TASK DETAILS: Print this span of the material below exactly: the line with "- fin (uint)", the line with "-Funcion para cuando", and every line between them, but nothing else.

::::

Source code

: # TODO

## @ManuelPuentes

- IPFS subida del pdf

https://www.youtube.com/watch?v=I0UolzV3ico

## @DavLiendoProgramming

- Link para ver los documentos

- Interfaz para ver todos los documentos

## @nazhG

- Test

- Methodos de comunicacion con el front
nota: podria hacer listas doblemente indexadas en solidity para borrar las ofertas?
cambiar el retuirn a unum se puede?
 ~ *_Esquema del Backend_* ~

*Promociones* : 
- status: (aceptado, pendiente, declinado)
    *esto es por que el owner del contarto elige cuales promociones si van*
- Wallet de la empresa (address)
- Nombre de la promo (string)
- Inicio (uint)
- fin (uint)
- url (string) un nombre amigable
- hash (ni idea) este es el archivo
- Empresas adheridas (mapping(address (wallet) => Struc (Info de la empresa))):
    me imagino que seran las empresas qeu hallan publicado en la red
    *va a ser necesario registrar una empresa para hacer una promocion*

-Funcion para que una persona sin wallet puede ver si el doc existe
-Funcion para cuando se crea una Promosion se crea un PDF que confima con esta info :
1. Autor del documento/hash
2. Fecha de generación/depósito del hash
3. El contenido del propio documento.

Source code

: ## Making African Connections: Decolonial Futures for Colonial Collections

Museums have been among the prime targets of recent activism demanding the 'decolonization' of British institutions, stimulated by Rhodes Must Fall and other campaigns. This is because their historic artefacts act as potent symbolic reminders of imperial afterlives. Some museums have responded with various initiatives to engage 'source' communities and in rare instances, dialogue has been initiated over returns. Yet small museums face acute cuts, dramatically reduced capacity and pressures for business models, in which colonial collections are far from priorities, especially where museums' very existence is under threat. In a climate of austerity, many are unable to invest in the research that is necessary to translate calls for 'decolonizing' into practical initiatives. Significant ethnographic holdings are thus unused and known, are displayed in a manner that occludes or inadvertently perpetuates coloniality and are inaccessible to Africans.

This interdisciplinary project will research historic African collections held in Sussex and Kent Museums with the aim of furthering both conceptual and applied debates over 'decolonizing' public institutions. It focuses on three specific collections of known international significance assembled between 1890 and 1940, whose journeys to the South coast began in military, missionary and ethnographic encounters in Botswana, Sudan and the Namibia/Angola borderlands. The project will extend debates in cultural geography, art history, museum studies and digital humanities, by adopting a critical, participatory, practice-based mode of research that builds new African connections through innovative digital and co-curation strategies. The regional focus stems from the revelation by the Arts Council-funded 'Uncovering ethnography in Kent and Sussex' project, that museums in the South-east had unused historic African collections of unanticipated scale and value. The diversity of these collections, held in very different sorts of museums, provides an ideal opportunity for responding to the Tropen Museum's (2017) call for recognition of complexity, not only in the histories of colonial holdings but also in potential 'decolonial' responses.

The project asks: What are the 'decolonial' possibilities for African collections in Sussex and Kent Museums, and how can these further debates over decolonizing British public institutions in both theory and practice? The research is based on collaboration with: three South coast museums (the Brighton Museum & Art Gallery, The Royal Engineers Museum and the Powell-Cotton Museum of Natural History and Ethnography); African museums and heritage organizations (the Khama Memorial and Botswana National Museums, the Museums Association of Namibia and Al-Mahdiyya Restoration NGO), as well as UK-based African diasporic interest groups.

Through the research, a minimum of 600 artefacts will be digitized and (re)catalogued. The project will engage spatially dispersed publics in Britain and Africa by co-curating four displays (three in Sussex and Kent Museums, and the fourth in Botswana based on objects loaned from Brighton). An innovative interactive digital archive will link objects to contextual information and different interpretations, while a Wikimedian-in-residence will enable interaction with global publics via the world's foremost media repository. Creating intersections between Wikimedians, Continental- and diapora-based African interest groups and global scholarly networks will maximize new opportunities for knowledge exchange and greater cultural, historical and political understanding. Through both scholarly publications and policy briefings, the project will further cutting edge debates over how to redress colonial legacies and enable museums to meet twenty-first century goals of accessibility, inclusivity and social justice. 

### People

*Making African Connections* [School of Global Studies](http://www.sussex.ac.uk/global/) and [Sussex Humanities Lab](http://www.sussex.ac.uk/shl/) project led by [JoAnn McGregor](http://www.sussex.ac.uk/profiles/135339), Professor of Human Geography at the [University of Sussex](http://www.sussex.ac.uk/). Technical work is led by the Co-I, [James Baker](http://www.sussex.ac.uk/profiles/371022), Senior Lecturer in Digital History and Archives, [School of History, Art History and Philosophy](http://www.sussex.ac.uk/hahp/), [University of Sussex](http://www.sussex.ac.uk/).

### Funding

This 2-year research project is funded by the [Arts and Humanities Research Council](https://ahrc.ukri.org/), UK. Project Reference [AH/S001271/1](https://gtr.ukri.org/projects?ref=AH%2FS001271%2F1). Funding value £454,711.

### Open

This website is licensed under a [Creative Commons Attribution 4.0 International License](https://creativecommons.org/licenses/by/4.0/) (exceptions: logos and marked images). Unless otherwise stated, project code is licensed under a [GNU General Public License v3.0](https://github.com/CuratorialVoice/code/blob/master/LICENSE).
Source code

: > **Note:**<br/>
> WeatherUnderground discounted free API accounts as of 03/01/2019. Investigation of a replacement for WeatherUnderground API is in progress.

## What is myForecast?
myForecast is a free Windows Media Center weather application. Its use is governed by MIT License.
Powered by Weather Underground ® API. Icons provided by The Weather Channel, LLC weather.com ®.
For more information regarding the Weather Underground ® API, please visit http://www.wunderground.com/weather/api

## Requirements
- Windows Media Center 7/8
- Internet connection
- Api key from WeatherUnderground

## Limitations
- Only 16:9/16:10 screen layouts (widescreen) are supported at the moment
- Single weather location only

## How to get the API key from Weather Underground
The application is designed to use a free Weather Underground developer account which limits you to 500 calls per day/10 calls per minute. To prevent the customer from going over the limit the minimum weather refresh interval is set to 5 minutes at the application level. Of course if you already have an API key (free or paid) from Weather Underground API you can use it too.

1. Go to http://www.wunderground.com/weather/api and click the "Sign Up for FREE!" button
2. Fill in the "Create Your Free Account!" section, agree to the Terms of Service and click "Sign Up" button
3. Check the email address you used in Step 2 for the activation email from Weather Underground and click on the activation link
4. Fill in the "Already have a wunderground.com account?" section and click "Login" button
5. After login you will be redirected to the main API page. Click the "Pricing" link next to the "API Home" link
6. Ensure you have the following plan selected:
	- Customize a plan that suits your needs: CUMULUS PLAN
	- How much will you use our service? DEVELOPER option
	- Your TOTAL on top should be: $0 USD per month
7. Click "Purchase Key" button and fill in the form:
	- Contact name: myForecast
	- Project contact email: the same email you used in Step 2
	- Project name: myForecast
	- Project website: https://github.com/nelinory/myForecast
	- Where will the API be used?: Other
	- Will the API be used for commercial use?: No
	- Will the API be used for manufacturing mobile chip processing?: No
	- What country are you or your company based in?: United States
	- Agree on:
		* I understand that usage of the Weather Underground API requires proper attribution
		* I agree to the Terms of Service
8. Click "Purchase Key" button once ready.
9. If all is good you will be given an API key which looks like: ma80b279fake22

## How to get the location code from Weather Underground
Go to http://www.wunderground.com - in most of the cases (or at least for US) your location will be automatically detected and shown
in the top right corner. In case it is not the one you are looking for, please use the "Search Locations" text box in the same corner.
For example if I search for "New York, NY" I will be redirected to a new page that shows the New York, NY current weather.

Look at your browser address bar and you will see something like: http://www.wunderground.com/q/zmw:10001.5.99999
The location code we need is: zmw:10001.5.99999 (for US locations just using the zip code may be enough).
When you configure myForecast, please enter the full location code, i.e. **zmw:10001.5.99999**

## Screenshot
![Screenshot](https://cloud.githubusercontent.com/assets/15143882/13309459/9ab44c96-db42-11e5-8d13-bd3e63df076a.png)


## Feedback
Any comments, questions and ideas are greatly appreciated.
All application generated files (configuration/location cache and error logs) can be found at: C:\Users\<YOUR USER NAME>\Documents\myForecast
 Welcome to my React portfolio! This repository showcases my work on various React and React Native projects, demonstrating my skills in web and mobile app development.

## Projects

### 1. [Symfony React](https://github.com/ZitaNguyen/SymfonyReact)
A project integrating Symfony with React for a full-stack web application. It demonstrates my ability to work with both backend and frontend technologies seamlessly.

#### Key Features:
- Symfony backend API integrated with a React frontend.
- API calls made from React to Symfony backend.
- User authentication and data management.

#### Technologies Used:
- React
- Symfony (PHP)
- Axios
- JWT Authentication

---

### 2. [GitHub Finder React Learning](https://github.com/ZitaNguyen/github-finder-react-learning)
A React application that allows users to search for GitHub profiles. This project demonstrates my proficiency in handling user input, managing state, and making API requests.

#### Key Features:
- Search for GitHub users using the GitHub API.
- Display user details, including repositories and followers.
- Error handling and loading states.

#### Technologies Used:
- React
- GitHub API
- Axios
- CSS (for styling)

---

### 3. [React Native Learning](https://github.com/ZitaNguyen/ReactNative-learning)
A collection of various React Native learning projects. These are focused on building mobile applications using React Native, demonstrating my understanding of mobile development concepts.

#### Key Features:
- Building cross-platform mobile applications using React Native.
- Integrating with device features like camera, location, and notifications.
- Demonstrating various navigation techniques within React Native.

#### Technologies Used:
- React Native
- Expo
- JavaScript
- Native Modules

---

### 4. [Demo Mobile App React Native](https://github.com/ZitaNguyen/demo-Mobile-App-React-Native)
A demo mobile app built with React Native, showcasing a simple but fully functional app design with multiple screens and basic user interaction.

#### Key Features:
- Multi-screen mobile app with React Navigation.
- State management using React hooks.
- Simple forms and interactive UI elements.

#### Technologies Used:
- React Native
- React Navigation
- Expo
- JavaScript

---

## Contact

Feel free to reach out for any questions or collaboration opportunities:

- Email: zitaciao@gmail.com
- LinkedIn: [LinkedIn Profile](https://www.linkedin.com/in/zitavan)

::::

SOLUTION FOR THIS PROBLEM:
- fin (uint)
- url (string) un nombre amigable
- hash (ni idea) este es el archivo
- Empresas adheridas (mapping(address (wallet) => Struc (Info de la empresa))):
    me imagino que seran las empresas qeu hallan publicado en la red
    *va a ser necesario registrar una empresa para hacer una promocion*

-Funcion para que una persona sin wallet puede ver si el doc existe
-Funcion para cuando se crea una Promosion se crea un PDF que confima con esta info :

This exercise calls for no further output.